Was wird schwerpunktmäßig im Hauptteil behandelt?
Der Hauptteil gliedert sich in die Zulässigkeitsprüfung und die ausführliche Begründetheitsprüfung, in der insbesondere die formelle und materielle Verfassungsmäßigkeit der Gesetzesgrundlage sowie der Einzelmaßnahme diskutiert werden.
Welche Schlüsselwörter charakterisieren die Untersuchung?
Die Arbeit wird durch Begriffe wie Impfpflicht, Verhältnismäßigkeit, körperliche Unversehrtheit, Infektionsschutzgesetz und Grundrechtseingriff charakterisiert.
Wie bewertet der Autor die Rolle des Beschäftigungsverbots für Arbeitnehmer in kritischen Infrastrukturen?
Das Beschäftigungsverbot wird als Sanktionsmittel betrachtet, das die Eingriffsintensität erhöht, jedoch im Rahmen der Abwägung der Verhältnismäßigkeit vor dem Hintergrund des Schutzes vulnerabler Gruppen als grundsätzlich vertretbar eingestuft wird.

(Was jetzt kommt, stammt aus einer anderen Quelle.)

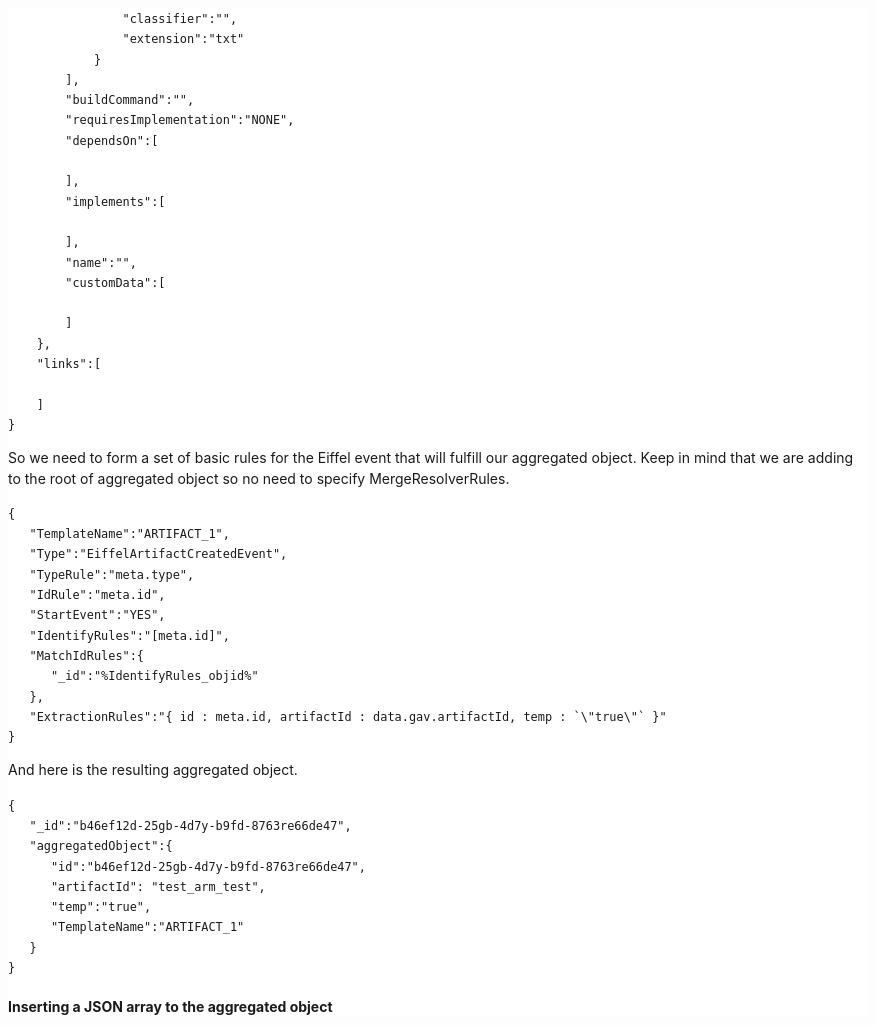                     "classifier":"",
                    "extension":"txt"
                }
            ],
            "buildCommand":"",
            "requiresImplementation":"NONE",
            "dependsOn":[
        
            ],
            "implements":[
        
            ],
            "name":"",
            "customData":[
        
            ]
        },
        "links":[
        
        ]
    }


<p>
So we need to form a set of basic rules for the Eiffel event that will fulfill 
our aggregated object. Keep in mind that we are adding to the root of 
aggregated object so no need to specify MergeResolverRules.
</p>

    {
       "TemplateName":"ARTIFACT_1",
       "Type":"EiffelArtifactCreatedEvent",
       "TypeRule":"meta.type",
       "IdRule":"meta.id",
       "StartEvent":"YES",
       "IdentifyRules":"[meta.id]",
       "MatchIdRules":{
          "_id":"%IdentifyRules_objid%"
       },
       "ExtractionRules":"{ id : meta.id, artifactId : data.gav.artifactId, temp : `\"true\"` }"
    }

And here is the resulting aggregated object.

    {
       "_id":"b46ef12d-25gb-4d7y-b9fd-8763re66de47",
       "aggregatedObject":{
          "id":"b46ef12d-25gb-4d7y-b9fd-8763re66de47",
          "artifactId": "test_arm_test",
          "temp":"true",
          "TemplateName":"ARTIFACT_1"
       }
    }

<h4>Inserting a JSON array to the aggregated object</h4>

Warum wird im Rahmen der Erforderlichkeitsprüfung auch das Argument der "emotionalen" Aufklärung behandelt?
Dieses Argument wird behandelt, um zu prüfen, ob es mildere, ebenso effektive Mittel als die Impfpflicht gibt, wobei der Autor zu dem Schluss kommt, dass reine Informationskampagnen die notwendige Herdenimmunität nicht sicherstellen können.
Welchen Stellenwert nimmt die "Drittbetroffenheit" in der Argumentation des Autors ein?
Die Drittbetroffenheit, also das Risiko, andere Personen (insbesondere vulnerable Gruppen) zu infizieren, ist ein entscheidender Faktor, der das Gewicht des staatlichen Schutzauftrags gegenüber der individuellen Freiheit erhöht.
Zu welchem Schluss kommt der Autor hinsichtlich der Erfolgsaussichten der Verfassungsbeschwerde?
Der Autor kommt zum Ergebnis, dass die Verfassungsbeschwerde zwar zulässig ist, jedoch in der Sache unbegründet, da der Eingriff durch das Infektionsschutzgesetz verhältnismäßig und somit verfassungsgemäß ist.